7 Fakta Menarik Tentang Umroh

Satu ibadah yang bisa kamu lakukan dengan waktu yang relatif lama dan perlu pergi ke wilayah jauh yaitu umroh. Amalan sunnah yang waktu ini sudah banyak sekali yang mengerjakannya, mulai dari masyarakat kalangan bawah, pegawai pemerintahan, sampai pebisnis.
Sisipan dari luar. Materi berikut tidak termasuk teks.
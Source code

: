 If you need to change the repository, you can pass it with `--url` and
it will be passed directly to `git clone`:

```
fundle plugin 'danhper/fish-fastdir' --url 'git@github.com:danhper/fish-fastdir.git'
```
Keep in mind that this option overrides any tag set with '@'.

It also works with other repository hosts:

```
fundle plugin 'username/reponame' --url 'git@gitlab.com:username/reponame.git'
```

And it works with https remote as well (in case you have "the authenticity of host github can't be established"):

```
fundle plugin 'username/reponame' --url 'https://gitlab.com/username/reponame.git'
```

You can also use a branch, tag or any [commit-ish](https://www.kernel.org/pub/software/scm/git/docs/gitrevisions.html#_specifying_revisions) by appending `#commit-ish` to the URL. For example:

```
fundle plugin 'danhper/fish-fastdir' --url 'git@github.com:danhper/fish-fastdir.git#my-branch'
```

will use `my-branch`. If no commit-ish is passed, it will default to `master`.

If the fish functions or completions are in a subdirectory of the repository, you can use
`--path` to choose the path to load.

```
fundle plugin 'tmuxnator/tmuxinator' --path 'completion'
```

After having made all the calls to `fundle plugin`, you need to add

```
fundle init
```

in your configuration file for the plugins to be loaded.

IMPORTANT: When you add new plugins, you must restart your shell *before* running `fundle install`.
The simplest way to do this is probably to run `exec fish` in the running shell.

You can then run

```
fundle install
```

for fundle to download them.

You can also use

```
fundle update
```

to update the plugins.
Ibadah umroh mensyaratkan kita melakukan runtutan ritual di kota suci Mekkah, khususnya di Masjidil Haram. Amalan ini bisa dibilang mendekati dengan ibadah haji, dimulai dari tawaf memutari Ka’bah, sa’i dari Shofa ke Marwah, mengenakan ihram, dan urutan amalan lainnya.
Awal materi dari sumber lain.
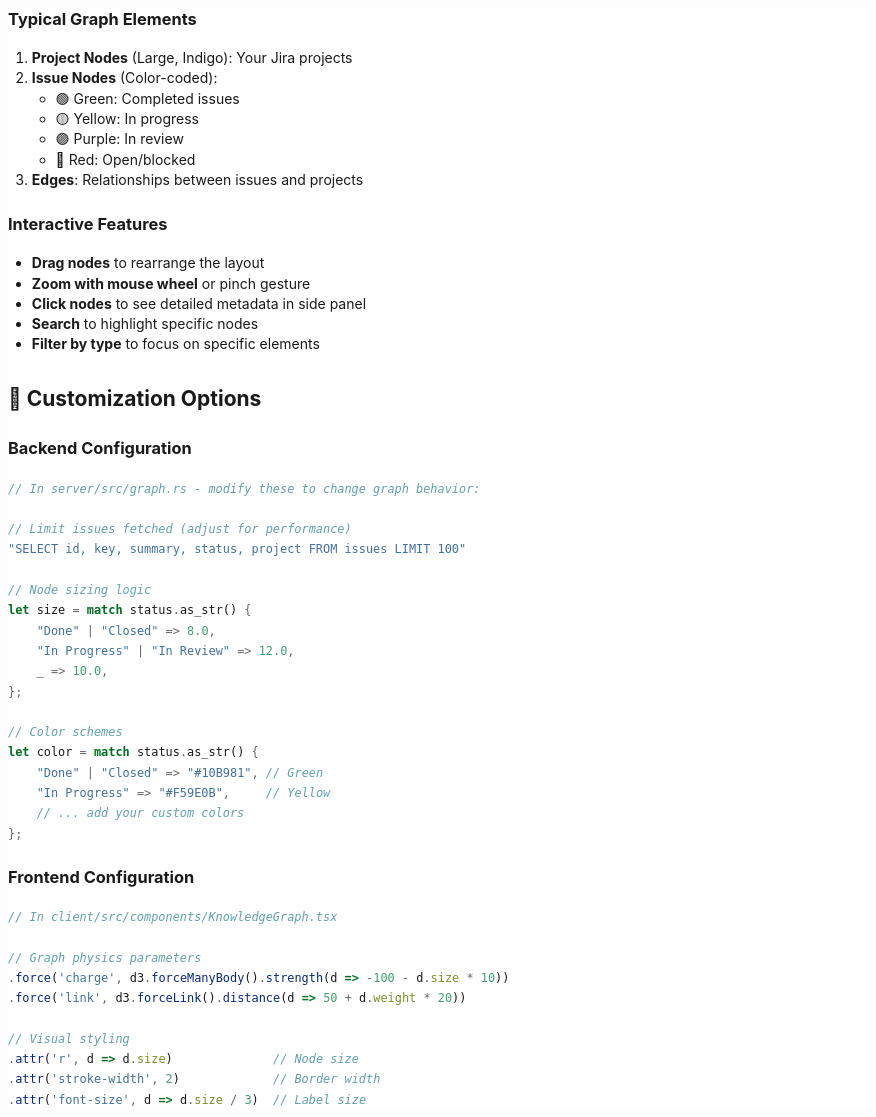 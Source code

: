 ### **Typical Graph Elements**
1. **Project Nodes** (Large, Indigo): Your Jira projects
2. **Issue Nodes** (Color-coded): 
   - 🟢 Green: Completed issues
   - 🟡 Yellow: In progress
   - 🟣 Purple: In review  
   - 🔴 Red: Open/blocked
3. **Edges**: Relationships between issues and projects

### **Interactive Features**
- **Drag nodes** to rearrange the layout
- **Zoom with mouse wheel** or pinch gesture
- **Click nodes** to see detailed metadata in side panel
- **Search** to highlight specific nodes
- **Filter by type** to focus on specific elements

## 🔧 Customization Options

### **Backend Configuration**
```rust
// In server/src/graph.rs - modify these to change graph behavior:

// Limit issues fetched (adjust for performance)
"SELECT id, key, summary, status, project FROM issues LIMIT 100"

// Node sizing logic
let size = match status.as_str() {
    "Done" | "Closed" => 8.0,
    "In Progress" | "In Review" => 12.0,
    _ => 10.0,
};

// Color schemes
let color = match status.as_str() {
    "Done" | "Closed" => "#10B981", // Green
    "In Progress" => "#F59E0B",     // Yellow
    // ... add your custom colors
};
```

### **Frontend Configuration**
```typescript
// In client/src/components/KnowledgeGraph.tsx

// Graph physics parameters
.force('charge', d3.forceManyBody().strength(d => -100 - d.size * 10))
.force('link', d3.forceLink().distance(d => 50 + d.weight * 20))

// Visual styling
.attr('r', d => d.size)              // Node size
.attr('stroke-width', 2)             // Border width
.attr('font-size', d => d.size / 3)  // Label size
```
Dengan urutan ibadah yang mirip, umroh juga kadang disebut dengan haji kecil. Ada pula yang menamakan awalan buat ibadah haji. Kalau haji kan menunggunya cukup lama tuh, nah, kalau kamu mengerjakan ibadah umroh, nggak perlu menunggu terlalu lama untuk bisa berangkat ke Mekkah.
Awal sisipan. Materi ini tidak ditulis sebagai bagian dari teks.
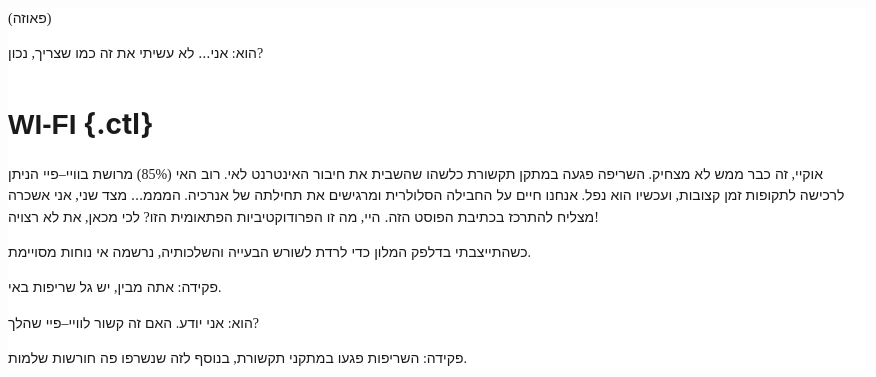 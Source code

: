 <span style="font-family:'Liberation Serif', serif;"><span lang="en-US">(</span></span><span lang="he-IL">פאוזה</span><span style="font-family:'Liberation Serif', serif;"><span lang="en-US">)</span></span>

<span lang="he-IL">הוא</span><span style="font-family:'Liberation Serif', serif;"><span lang="en-US">: </span></span><span lang="he-IL">אני… לא עשיתי את זה כמו שצריך</span><span style="font-family:'Liberation Serif', serif;"><span lang="en-US">, </span></span><span lang="he-IL">נכון</span><span style="font-family:'Liberation Serif', serif;"><span lang="en-US">?</span></span>

# <span style="font-family:'Liberation Sans', sans-serif;"><span lang="en-US">WI-FI</span></span> {.ctl}

<span lang="he-IL">אוקיי</span><span style="font-family:'Liberation Serif', serif;"><span lang="en-US">, </span></span><span lang="he-IL">זה כבר ממש לא מצחיק</span><span style="font-family:'Liberation Serif', serif;"><span lang="en-US">. </span></span><span lang="he-IL">השריפה פגעה במתקן תקשורת כלשהו שהשבית את חיבור האינטרנט לאי</span><span style="font-family:'Liberation Serif', serif;"><span lang="en-US">. </span></span><span lang="he-IL">רוב האי </span><span style="font-family:'Liberation Serif', serif;"><span lang="en-US">(85%) </span></span><span lang="he-IL">מרושת בוויי</span><span style="font-family:'Liberation Serif', serif;"><span lang="en-US">&#8211;</span></span><span lang="he-IL">פיי הניתן לרכישה לתקופות זמן קצובות</span><span style="font-family:'Liberation Serif', serif;"><span lang="en-US">, </span></span><span lang="he-IL">ועכשיו הוא נפל</span><span style="font-family:'Liberation Serif', serif;"><span lang="en-US">. </span></span><span lang="he-IL">אנחנו חיים על החבילה הסלולרית ומרגישים את תחילתה של אנרכיה</span><span style="font-family:'Liberation Serif', serif;"><span lang="en-US">. </span></span><span lang="he-IL">המממ… מצד שני</span><span style="font-family:'Liberation Serif', serif;"><span lang="en-US">, </span></span><span lang="he-IL">אני אשכרה מצליח להתרכז בכתיבת הפוסט הזה. היי</span><span style="font-family:'Liberation Serif', serif;"><span lang="en-US">, </span></span><span lang="he-IL">מה זו הפרודוקטיביות הפתאומית הזו</span><span style="font-family:'Liberation Serif', serif;"><span lang="en-US">? </span></span><span lang="he-IL">לכי מכאן</span><span style="font-family:'Liberation Serif', serif;"><span lang="en-US">, </span></span><span lang="he-IL">את לא רצויה</span><span style="font-family:'Liberation Serif', serif;"><span lang="en-US">!</span></span>

<span lang="he-IL">כשהתייצבתי בדלפק המלון כדי לרדת לשורש הבעייה והשלכותיה</span><span style="font-family:'Liberation Serif', serif;"><span lang="en-US">, </span></span><span lang="he-IL">נרשמה אי נוחות מסויימת</span><span style="font-family:'Liberation Serif', serif;"><span lang="en-US">.</span></span>

<span lang="he-IL">פקידה</span><span style="font-family:'Liberation Serif', serif;"><span lang="en-US">: </span></span><span lang="he-IL">אתה מבין</span><span style="font-family:'Liberation Serif', serif;"><span lang="en-US">, </span></span><span lang="he-IL">יש גל שריפות באי</span><span style="font-family:'Liberation Serif', serif;"><span lang="en-US">.</span></span>

<span lang="he-IL">הוא</span><span style="font-family:'Liberation Serif', serif;"><span lang="en-US">: </span></span><span lang="he-IL">אני יודע</span><span style="font-family:'Liberation Serif', serif;"><span lang="en-US">. </span></span><span lang="he-IL">האם זה קשור לוויי</span><span style="font-family:'Liberation Serif', serif;"><span lang="en-US">&#8211;</span></span><span lang="he-IL">פיי שהלך</span><span style="font-family:'Liberation Serif', serif;"><span lang="en-US">?</span></span>

<span lang="he-IL">פקידה</span><span style="font-family:'Liberation Serif', serif;"><span lang="en-US">: </span></span><span lang="he-IL">השריפות פגעו במתקני תקשורת</span><span style="font-family:'Liberation Serif', serif;"><span lang="en-US">, </span></span><span lang="he-IL">בנוסף לזה שנשרפו פה חורשות שלמות</span><span style="font-family:'Liberation Serif', serif;"><span lang="en-US">.</span></span>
Dari rangkaian ibadah umroh, ada beberapa fakta yang harus kita tahu lho. Yuk kita simak bersama sedikit fakta itu.

1. Thawaf

Thawaf adalah satu dari rangkaian pada ibadah umroh. Fakta dari rangkaian ini, ternyata thawaf sudah dilakukan dari zaman dahulu sebelum Nabi Ibrahim. Gerakan thawaf menirukan malaikat-malaikat yang mengelilingi Ka’bah nurani di surga. Thawaf juga memiliki arti untuk simbol penyelarasan dengan gerak alami, seperti halnya alam semesta yang bergerak berkeliling pada orbitnya.

2. Sa’i

Jika thawaf sudah sejak zaman sebelum Nabi Ibrahim, rangkaian umroh yang satu ini dilaksanakan untuk mengingat istri Nabi Ibrahim, Hajar. Sa’i adalah urutan ibadah berupa berlari-lari kecil dari bukit Shafa ke Marwah.

Sa’i untuk mengingat usaha Hajar waktu mencarikan air untuk bayinya yang lagi haus. Arti dari urutan tersebut adalah sesungguhnya Allah memperhitungkan setiap kerja keras yang dikerjakan manusia walaupun kita menganggapnya tidak berhasil saat melakukannya. Buah yang dikasih oleh Allah dapat berasal dari arah mana saja, tidak terduga kehadirannya. Karena, tidak ada kerja keras yang sia-sia di hadapan Allah.

3. Luas Masjidil Haram

Masjidil Haram merupakan area yang digunakan dalam ibadah umroh, ukurannya sekarang adalah 365 ribu meter persegi. Ketika tahun 2020, luas masjid ini diperkirakan jadi 597250 meter persegi.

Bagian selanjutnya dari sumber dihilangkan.